What are the rules concerning undated records that don't have a copyright or release date?

The album in question has been released by a now defunct reproduction recording company (shuttered in the 1960s?) by Replica Records.

What would be the copyright date for this album and its exploration date?

It was released in the USA.


2 Answers 2


If you want to use this work commercially, you should seek advise of a licensed lawyer.

If you are just asking out of curiousity, then

17 U.S. Code § 405. Notice of copyright: Omission of notice on certain copies and phonorecords:

(a) Effect of Omission on Copyright.—With respect to copies and phonorecords publicly distributed by authority of the copyright owner before the effective date of the Berne Convention Implementation Act of 1988, the omission of the copyright notice described in sections 401 through 403 from copies or phonorecords publicly distributed by authority of the copyright owner does not invalidate the copyright in a work if—

  1. the notice has been omitted from no more than a relatively small number of copies or phonorecords distributed to the public; or
  2. registration for the work has been made before or is made within five years after the publication without notice, and a reasonable effort is made to add notice to all copies or phonorecords that are distributed to the public in the United States after the omission has been discovered; or
  3. the notice has been omitted in violation of an express requirement in writing that, as a condition of the copyright owner’s authorization of the public distribution of copies or phonorecords, they bear the prescribed notice.

So if a few samples have been released without a copyright notice, that doesn't change anything. If the copies have been made generally available without a copyright notice, this would seem to indicate that the recipients of those copies can assume that no rights are reserved until further notice. "Until further notice" because of part (b):

(b) Effect of Omission on Innocent Infringers.— Any person who innocently infringes a copyright, in reliance upon an authorized copy or phonorecord from which the copyright notice has been omitted and which was publicly distributed by authority of the copyright owner before the effective date of the Berne Convention Implementation Act of 1988, incurs no liability for actual or statutory damages under section 504 for any infringing acts committed before receiving actual notice that registration for the work has been made under section 408, if such person proves that he or she was misled by the omission of notice. In a suit for infringement in such a case the court may allow or disallow recovery of any of the infringer’s profits attributable to the infringement, and may enjoin the continuation of the infringing undertaking or may require, as a condition for permitting the continuation of the infringing undertaking, that the infringer pay the copyright owner a reasonable license fee in an amount and on terms fixed by the court.

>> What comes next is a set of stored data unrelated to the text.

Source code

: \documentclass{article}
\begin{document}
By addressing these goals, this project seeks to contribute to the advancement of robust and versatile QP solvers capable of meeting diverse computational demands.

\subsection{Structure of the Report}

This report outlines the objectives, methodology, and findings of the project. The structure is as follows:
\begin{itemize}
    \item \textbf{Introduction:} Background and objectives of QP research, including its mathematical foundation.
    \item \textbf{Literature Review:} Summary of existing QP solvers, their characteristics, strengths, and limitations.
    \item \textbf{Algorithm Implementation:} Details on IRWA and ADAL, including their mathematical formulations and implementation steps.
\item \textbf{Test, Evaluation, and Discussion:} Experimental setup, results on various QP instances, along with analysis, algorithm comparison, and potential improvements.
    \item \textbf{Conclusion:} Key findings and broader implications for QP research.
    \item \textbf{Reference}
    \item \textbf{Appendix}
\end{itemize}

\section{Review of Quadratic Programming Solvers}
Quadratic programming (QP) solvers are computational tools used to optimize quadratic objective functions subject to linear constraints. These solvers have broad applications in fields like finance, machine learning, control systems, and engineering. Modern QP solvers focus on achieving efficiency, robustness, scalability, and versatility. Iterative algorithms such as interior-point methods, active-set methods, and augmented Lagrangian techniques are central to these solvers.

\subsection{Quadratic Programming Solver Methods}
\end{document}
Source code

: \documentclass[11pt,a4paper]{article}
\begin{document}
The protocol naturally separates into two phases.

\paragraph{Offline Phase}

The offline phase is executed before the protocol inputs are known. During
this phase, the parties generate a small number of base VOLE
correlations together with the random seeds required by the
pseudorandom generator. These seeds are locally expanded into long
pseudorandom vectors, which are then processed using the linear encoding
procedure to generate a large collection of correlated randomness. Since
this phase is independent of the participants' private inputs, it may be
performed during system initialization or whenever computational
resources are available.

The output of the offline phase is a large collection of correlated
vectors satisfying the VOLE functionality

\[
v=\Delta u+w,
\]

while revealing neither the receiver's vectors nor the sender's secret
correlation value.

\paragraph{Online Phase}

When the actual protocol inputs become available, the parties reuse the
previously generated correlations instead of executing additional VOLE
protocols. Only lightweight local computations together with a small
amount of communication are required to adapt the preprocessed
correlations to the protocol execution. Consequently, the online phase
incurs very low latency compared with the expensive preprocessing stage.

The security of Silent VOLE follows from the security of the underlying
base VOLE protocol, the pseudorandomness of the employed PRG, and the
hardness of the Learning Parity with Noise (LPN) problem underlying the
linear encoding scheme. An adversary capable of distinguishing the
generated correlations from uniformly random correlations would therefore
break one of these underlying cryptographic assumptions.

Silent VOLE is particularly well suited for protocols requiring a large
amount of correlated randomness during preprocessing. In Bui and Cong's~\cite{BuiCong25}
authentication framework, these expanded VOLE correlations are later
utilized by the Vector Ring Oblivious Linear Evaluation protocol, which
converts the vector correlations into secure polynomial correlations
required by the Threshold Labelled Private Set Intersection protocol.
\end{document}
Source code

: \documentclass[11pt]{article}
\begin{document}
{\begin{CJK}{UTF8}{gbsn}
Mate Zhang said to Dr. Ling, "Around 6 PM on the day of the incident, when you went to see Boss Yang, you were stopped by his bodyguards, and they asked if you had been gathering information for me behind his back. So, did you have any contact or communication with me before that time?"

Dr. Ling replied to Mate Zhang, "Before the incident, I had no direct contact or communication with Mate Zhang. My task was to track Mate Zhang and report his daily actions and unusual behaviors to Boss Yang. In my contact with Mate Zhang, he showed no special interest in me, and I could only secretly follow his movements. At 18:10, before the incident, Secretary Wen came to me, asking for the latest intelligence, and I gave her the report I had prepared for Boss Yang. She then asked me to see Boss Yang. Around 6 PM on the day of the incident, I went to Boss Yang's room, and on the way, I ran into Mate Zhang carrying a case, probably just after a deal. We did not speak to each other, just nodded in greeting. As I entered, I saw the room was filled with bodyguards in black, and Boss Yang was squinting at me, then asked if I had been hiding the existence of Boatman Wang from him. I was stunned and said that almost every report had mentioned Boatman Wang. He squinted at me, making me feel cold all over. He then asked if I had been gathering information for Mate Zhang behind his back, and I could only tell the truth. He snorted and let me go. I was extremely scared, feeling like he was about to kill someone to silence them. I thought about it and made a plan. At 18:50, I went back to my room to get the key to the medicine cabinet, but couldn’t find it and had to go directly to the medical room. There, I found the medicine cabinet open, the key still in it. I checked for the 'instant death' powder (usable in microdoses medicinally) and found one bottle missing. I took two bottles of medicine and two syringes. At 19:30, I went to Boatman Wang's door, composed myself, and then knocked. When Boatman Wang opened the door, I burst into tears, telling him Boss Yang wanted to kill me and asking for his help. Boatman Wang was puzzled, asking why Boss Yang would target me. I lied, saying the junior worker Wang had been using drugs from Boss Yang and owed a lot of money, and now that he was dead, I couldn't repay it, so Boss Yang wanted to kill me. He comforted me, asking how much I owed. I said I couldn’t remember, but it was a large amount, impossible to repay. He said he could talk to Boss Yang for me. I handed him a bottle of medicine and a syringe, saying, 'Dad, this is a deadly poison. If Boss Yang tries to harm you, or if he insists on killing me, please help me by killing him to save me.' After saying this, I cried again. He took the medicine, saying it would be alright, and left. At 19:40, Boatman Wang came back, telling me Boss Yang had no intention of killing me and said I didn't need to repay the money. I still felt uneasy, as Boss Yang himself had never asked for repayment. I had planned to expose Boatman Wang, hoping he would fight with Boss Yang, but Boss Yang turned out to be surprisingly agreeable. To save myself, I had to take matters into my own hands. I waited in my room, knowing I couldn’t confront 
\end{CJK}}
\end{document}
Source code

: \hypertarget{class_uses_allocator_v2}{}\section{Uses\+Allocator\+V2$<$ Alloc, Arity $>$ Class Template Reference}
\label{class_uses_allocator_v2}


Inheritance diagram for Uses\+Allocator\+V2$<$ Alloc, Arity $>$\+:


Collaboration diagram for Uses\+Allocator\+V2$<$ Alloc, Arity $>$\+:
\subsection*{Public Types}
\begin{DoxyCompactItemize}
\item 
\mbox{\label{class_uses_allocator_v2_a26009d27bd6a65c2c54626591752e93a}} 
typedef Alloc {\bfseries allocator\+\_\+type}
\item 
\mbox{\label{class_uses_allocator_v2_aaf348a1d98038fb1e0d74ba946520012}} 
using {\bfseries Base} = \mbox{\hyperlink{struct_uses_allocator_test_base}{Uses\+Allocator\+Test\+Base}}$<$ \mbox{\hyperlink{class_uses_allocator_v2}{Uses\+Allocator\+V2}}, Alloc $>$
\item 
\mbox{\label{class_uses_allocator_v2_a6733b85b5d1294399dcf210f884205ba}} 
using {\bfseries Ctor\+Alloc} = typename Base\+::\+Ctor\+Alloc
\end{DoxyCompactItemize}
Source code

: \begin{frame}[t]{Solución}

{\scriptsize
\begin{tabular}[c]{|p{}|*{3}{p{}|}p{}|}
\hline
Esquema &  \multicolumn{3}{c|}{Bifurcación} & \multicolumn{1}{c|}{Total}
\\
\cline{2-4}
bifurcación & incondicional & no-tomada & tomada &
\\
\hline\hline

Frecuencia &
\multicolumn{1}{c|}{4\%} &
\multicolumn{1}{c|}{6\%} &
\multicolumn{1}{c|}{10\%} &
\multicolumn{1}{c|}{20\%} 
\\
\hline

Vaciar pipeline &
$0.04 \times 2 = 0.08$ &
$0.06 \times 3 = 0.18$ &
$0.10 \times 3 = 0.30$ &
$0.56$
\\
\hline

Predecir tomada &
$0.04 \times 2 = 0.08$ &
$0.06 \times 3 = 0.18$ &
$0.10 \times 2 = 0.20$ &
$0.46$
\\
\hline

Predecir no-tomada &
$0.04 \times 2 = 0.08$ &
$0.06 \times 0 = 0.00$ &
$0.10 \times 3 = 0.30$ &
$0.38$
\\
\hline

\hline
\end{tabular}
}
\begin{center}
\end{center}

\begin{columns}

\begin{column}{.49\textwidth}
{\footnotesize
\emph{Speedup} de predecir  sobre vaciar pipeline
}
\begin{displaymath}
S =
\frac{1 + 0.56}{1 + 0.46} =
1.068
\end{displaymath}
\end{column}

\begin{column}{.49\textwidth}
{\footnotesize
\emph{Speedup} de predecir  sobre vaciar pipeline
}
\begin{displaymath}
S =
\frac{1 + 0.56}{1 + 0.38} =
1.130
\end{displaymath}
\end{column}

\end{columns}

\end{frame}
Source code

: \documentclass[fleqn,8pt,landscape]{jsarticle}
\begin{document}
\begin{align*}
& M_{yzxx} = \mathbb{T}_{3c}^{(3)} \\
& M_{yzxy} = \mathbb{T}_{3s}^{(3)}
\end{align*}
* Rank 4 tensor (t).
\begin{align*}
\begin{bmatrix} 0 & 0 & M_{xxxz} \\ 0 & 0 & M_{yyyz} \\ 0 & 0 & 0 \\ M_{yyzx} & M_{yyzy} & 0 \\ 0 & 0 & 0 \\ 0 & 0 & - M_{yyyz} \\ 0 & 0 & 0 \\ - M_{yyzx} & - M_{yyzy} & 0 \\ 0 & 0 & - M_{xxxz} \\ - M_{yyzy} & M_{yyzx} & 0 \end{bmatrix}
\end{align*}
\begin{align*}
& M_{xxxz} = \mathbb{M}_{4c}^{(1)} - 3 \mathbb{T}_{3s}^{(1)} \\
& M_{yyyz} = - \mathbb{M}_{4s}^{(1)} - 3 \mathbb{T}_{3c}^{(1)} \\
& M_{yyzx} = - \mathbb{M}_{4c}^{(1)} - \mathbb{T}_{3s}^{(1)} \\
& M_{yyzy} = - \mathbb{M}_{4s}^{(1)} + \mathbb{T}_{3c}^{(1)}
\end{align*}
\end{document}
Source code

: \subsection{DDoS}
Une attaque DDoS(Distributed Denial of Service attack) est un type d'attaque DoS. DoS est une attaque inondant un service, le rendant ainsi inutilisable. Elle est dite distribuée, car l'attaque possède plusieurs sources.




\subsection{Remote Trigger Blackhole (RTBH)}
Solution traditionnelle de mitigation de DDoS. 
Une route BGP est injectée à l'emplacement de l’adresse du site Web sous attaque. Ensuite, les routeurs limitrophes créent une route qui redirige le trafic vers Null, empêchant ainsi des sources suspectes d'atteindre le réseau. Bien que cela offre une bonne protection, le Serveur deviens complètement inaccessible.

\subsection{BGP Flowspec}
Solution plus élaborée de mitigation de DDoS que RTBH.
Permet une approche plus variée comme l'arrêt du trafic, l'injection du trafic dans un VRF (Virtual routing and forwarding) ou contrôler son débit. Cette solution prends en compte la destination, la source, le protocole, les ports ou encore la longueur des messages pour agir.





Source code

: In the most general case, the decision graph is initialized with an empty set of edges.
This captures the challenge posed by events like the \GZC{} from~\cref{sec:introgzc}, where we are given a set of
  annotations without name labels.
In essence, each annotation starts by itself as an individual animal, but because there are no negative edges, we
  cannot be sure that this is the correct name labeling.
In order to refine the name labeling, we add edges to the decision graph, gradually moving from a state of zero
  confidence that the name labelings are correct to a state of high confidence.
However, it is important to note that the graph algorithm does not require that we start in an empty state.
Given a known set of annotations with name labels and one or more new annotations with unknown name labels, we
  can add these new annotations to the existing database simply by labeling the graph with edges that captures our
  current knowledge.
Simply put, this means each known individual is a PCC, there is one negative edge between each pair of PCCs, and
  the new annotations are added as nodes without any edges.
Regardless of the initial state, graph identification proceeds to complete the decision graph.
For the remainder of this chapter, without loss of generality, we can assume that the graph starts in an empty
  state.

Which is to say, that if someone does establish ownership of this IP in the future, even if the past infringers may be compelled to pay unpaid licensing fees, no punitive action can be taken against them for their actions taken before they have received the notice of copyright registration.

  • If the record is released without a copyright notice, however, the law you cite only affects the copyright in that particular sound recording. It has no effect on the copyright in the music being performed, if there is any such copyright.
    – phoog
    Jun 8, 2020 at 2:58
  • 1
    @phoog if you believe the answer does not fully explore the topic, that leaves room for other answer to add more information.
    – grovkin
    Jun 8, 2020 at 3:05

Grovkin's answer addresses the copyright in the sound recording itself, but there is another consideration, which is the copyright in the material being being performed. If the recording is of a song written in the 1960s, for example, the song itself probably still enjoys copyright protection, and you would need to take that into consideration. On the other hand, if the song existed over 120 years ago, it is certainly in the public domain under US law. Even if it is less than 120 years old, there is still a good chance that it is in the public domain. The probability is very roughly correlated with the age of the work, depending on several circumstances.